It is reasonable for any government to enforce immigration and employment law, and businesses should operate within those laws. However, enforcement methods matter greatly. When enforcement appears intimidating, targeted or publicly disruptive, it risks creating fear not only among those breaking the law, but also among lawful workers, customers and communities.

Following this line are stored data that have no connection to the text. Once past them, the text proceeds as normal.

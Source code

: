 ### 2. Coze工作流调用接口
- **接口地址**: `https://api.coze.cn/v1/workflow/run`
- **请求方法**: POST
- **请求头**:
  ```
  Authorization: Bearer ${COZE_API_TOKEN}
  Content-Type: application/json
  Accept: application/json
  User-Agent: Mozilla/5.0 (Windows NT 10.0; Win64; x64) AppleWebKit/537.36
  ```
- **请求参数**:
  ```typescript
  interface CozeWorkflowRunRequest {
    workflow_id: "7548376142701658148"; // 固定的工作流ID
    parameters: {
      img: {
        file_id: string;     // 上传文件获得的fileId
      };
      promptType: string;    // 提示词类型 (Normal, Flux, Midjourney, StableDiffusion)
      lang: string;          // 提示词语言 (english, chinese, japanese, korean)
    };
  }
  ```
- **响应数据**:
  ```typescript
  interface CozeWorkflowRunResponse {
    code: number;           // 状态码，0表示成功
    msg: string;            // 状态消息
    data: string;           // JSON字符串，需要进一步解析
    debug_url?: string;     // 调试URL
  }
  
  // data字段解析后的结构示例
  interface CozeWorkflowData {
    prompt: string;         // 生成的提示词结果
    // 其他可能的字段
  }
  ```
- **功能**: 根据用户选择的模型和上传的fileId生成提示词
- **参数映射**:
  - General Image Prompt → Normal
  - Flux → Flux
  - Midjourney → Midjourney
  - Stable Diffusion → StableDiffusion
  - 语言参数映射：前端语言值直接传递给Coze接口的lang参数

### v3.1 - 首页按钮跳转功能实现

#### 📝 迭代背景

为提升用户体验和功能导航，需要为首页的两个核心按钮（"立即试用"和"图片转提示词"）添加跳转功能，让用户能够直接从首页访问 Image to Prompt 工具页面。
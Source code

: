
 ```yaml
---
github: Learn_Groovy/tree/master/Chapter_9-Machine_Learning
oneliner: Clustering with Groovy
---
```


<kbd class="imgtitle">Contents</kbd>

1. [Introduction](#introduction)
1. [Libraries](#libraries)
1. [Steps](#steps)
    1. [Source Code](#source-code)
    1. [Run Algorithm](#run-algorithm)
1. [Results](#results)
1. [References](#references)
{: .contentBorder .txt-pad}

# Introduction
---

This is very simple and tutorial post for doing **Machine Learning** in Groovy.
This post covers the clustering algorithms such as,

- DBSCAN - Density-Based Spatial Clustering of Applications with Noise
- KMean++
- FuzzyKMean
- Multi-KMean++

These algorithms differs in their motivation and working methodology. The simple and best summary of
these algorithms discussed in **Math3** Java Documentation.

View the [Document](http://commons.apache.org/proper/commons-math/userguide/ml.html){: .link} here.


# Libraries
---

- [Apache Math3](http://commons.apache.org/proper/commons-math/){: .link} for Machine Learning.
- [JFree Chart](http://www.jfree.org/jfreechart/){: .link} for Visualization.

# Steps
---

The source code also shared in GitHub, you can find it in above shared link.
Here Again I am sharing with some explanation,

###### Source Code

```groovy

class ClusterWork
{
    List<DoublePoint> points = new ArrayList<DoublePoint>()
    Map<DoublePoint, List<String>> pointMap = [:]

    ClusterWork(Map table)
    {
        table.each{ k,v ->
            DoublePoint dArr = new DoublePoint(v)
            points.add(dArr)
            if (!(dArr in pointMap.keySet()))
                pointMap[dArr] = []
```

A country is judged not only by its laws, but by how it enforces them. Firm enforcement and humane treatment should not be opposites; a confident society should be capable of both at the same time. True justice is not found in harshness or leniency alone, but in the balance between strength, fairness and humanity.
Aurelia Maynard
Camberley, Surrey

ICE has a chilling effect – and is meant to. Servants of authority enjoy having power and relish making others feel it. If they wanted to check on a workforce, they could get the paperwork from the management and have a civilised visit – not a mob-handed interruption of diners’ pleasure that will put the poor punters off going there again – to see the people who correspond to the names on the payroll. It would take about 30 minutes immediately before the restaurant opens, when all the staff will need to be there, but not under immediate pressure, and it would be a civilised interaction.
Mike Rogers
Frome, Somerset

Regarding your article on Britain’s version of ICE, I was holidaying recently in Wales, having a curry in a nice restaurant. In they came, just three of them in their big uniforms, so everyone could see, asking inane questions that everyone could hear, that a daytime, non-uniform visit could have covered, if really necessary. This was low-level intimidation, to establish a baseline. I am from Belfast – we know this sort of stuff. Did we vote for this creeping authoritarianism? Apparently we did. Did we vote for a government comfortable with Reform-style policies? Apparently we did.